En effet, si cette communauté internationale a recommandé le maintien de Hery Rajaonarimampianina à son poste de président de la République et la reconduction de l'actuel gouvernement jusqu'à l'organisation de l'élection présidentielle en novembre de cette année, elle aurait fléchi ces derniers jours en acceptant la mise en place d'un gouvernement de consensus, avec un premier ministre neutre et une équipe gouvernementale dont la composition obtient l'accord des parties protagonistes.

Vendredi dernier, le HVM qui a participé à la réunion initiée par le CFM à la nonciature à Ivandry, s'y est opposé. Mais, la résistance n'a pas duré. Le prochain accord à trouver porterait sur le sort de la CENI qui va jouer un rôle majeur dans l'organisation des prochaines élections. Sera-t-elle restructurée ou maintenue à sa structure et sa composition actuelle ?

Transition de 18 mois. De l'autre côté, une « Convention » politique a fait le buzz ces derniers jours dans les réseaux sociaux. D'après ceux qui l'ont dévoilé, elle serait le fruit du travail de médiation mené par le FFKM. Or, le Conseil Œcuménique des Eglises Chrétiennes de Madagascar a déjà fait son démenti en rassurant qu'elle n'a jamais proposé une transition de 18 mois.

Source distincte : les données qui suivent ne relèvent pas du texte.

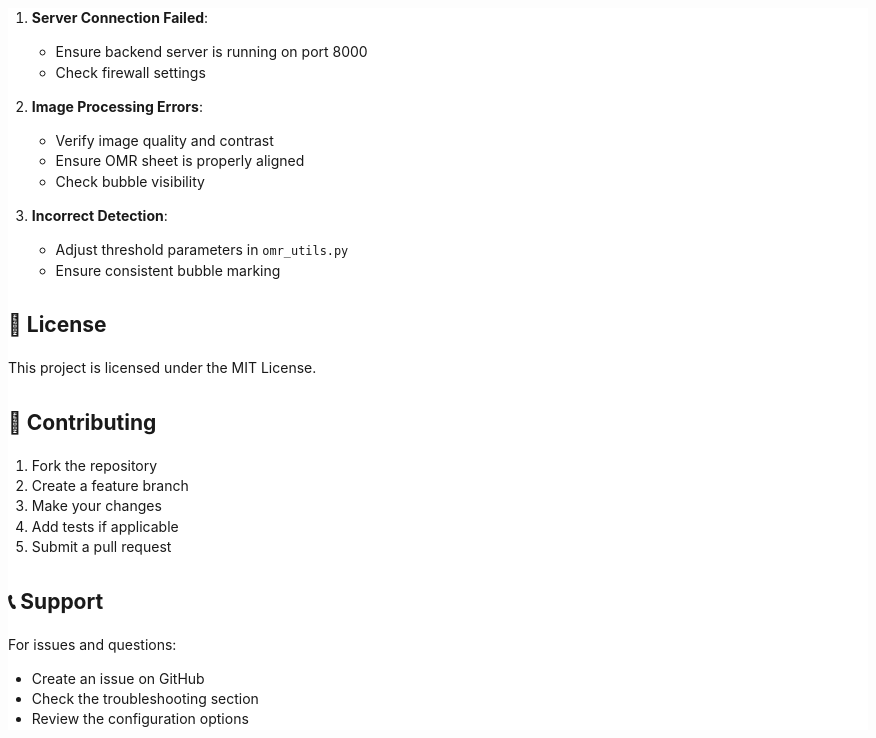 1. **Server Connection Failed**:
   - Ensure backend server is running on port 8000
   - Check firewall settings

2. **Image Processing Errors**:
   - Verify image quality and contrast
   - Ensure OMR sheet is properly aligned
   - Check bubble visibility

3. **Incorrect Detection**:
   - Adjust threshold parameters in `omr_utils.py`
   - Ensure consistent bubble marking

## 📝 License

This project is licensed under the MIT License.

## 🤝 Contributing

1. Fork the repository
2. Create a feature branch
3. Make your changes
4. Add tests if applicable
5. Submit a pull request

## 📞 Support

For issues and questions:
- Create an issue on GitHub
- Check the troubleshooting section
- Review the configuration options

Et si ce n'est pas le FFKM qui a élaboré ce schéma de sortie de crise, la question est de savoir qui a intérêt à véhiculer ce document bien ficelé et bien rédigé, et qui, à bien le scruter, repose sur les grandes orientations tracées dans les résolutions des assises nationales de la réconciliation organisées au CCI Ivato par le FFKM en 2015.

La Convention conduit Madagascar vers la Vème République. Elle prévoit la suspension du gouvernement, de l'Assemblée nationale et du Sénat.

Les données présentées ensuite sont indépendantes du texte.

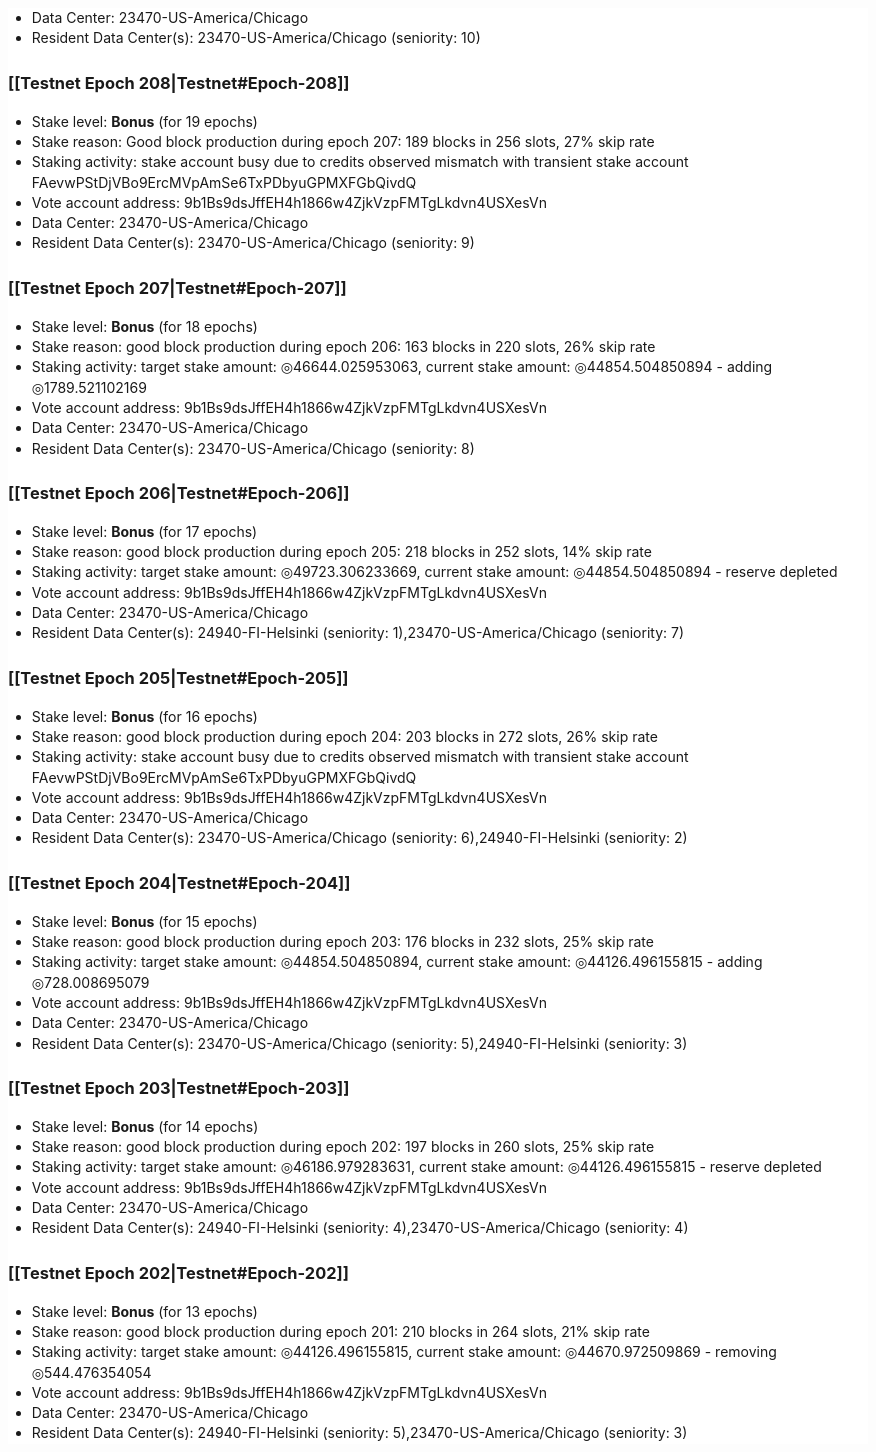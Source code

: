 * Data Center: 23470-US-America/Chicago
* Resident Data Center(s): 23470-US-America/Chicago (seniority: 10)
### [[Testnet Epoch 208|Testnet#Epoch-208]]
* Stake level: **Bonus** (for 19 epochs)
* Stake reason: Good block production during epoch 207: 189 blocks in 256 slots, 27% skip rate
* Staking activity: stake account busy due to credits observed mismatch with transient stake account FAevwPStDjVBo9ErcMVpAmSe6TxPDbyuGPMXFGbQivdQ
* Vote account address: 9b1Bs9dsJffEH4h1866w4ZjkVzpFMTgLkdvn4USXesVn
* Data Center: 23470-US-America/Chicago
* Resident Data Center(s): 23470-US-America/Chicago (seniority: 9)
### [[Testnet Epoch 207|Testnet#Epoch-207]]
* Stake level: **Bonus** (for 18 epochs)
* Stake reason: good block production during epoch 206: 163 blocks in 220 slots, 26% skip rate
* Staking activity: target stake amount: ◎46644.025953063, current stake amount: ◎44854.504850894 - adding ◎1789.521102169
* Vote account address: 9b1Bs9dsJffEH4h1866w4ZjkVzpFMTgLkdvn4USXesVn
* Data Center: 23470-US-America/Chicago
* Resident Data Center(s): 23470-US-America/Chicago (seniority: 8)
### [[Testnet Epoch 206|Testnet#Epoch-206]]
* Stake level: **Bonus** (for 17 epochs)
* Stake reason: good block production during epoch 205: 218 blocks in 252 slots, 14% skip rate
* Staking activity: target stake amount: ◎49723.306233669, current stake amount: ◎44854.504850894 - reserve depleted
* Vote account address: 9b1Bs9dsJffEH4h1866w4ZjkVzpFMTgLkdvn4USXesVn
* Data Center: 23470-US-America/Chicago
* Resident Data Center(s): 24940-FI-Helsinki (seniority: 1),23470-US-America/Chicago (seniority: 7)
### [[Testnet Epoch 205|Testnet#Epoch-205]]
* Stake level: **Bonus** (for 16 epochs)
* Stake reason: good block production during epoch 204: 203 blocks in 272 slots, 26% skip rate
* Staking activity: stake account busy due to credits observed mismatch with transient stake account FAevwPStDjVBo9ErcMVpAmSe6TxPDbyuGPMXFGbQivdQ
* Vote account address: 9b1Bs9dsJffEH4h1866w4ZjkVzpFMTgLkdvn4USXesVn
* Data Center: 23470-US-America/Chicago
* Resident Data Center(s): 23470-US-America/Chicago (seniority: 6),24940-FI-Helsinki (seniority: 2)
### [[Testnet Epoch 204|Testnet#Epoch-204]]
* Stake level: **Bonus** (for 15 epochs)
* Stake reason: good block production during epoch 203: 176 blocks in 232 slots, 25% skip rate
* Staking activity: target stake amount: ◎44854.504850894, current stake amount: ◎44126.496155815 - adding ◎728.008695079
* Vote account address: 9b1Bs9dsJffEH4h1866w4ZjkVzpFMTgLkdvn4USXesVn
* Data Center: 23470-US-America/Chicago
* Resident Data Center(s): 23470-US-America/Chicago (seniority: 5),24940-FI-Helsinki (seniority: 3)
### [[Testnet Epoch 203|Testnet#Epoch-203]]
* Stake level: **Bonus** (for 14 epochs)
* Stake reason: good block production during epoch 202: 197 blocks in 260 slots, 25% skip rate
* Staking activity: target stake amount: ◎46186.979283631, current stake amount: ◎44126.496155815 - reserve depleted
* Vote account address: 9b1Bs9dsJffEH4h1866w4ZjkVzpFMTgLkdvn4USXesVn
* Data Center: 23470-US-America/Chicago
* Resident Data Center(s): 24940-FI-Helsinki (seniority: 4),23470-US-America/Chicago (seniority: 4)
### [[Testnet Epoch 202|Testnet#Epoch-202]]
* Stake level: **Bonus** (for 13 epochs)
* Stake reason: good block production during epoch 201: 210 blocks in 264 slots, 21% skip rate
* Staking activity: target stake amount: ◎44126.496155815, current stake amount: ◎44670.972509869 - removing ◎544.476354054
* Vote account address: 9b1Bs9dsJffEH4h1866w4ZjkVzpFMTgLkdvn4USXesVn
* Data Center: 23470-US-America/Chicago
* Resident Data Center(s): 24940-FI-Helsinki (seniority: 5),23470-US-America/Chicago (seniority: 3)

Selon toujours le document, cinq Institutions sont à mettre en place pour gérer cette transition de 18 mois : une Haute Autorité pour la Refondation de la Nation Malagasy et de la République composée de 28 membres, un Conseil des Raiamandreny de la Transition de 20 membres, une Assemblée nationale de la Transition de 160 membres, une Haute Autorité Economique et Financière de 12 membres et une Haute Cour Constitutionnelle composée de 11 membres.

La Convention prévoit par ailleurs la mise en place d'un gouvernement d'union nationale composé de 26 membres dont un Premier Ministre et 3 Vices-Premier ministres.

Rencontre au sommet. En tout cas, rien n'est encore officiel. Les représentants de Hery Rajaonarimampianina, de Marc Ravalomanana, d'Andry Rajoelina et de Didier Ratsiraka reviendront demain à la nonciature apostolique à Ivandry pour un deuxième round de dialogue placé sous l'égide du Conseil du Fampihavanana Malagasy (CFM).

Le premier round s'est tenu vendredi dernier. D'après Maka Alphonse, président du CFM, le dialogue se dirige vers le bon sens. « Notre objectif est de parvenir à un accord politique qui conduira à une élection présidentielle acceptée par tous. », a-t-il expliqué.

A l'allure où vont les choses, Joachim Chissano n'aurait plus sa place dans la médiation désormais pilotée par le CFM et le FFKM.

D'après nos sources, toutes ces négociations et concertations qui seront élargies à d'autres entités politiques et de la société civile, finiront par une rencontre au sommet entre le président de la république Hery Rajaonarimampianina, l'ancien président Marc Ravalomanana et l'ancien président de la transition Andry Rajoelina.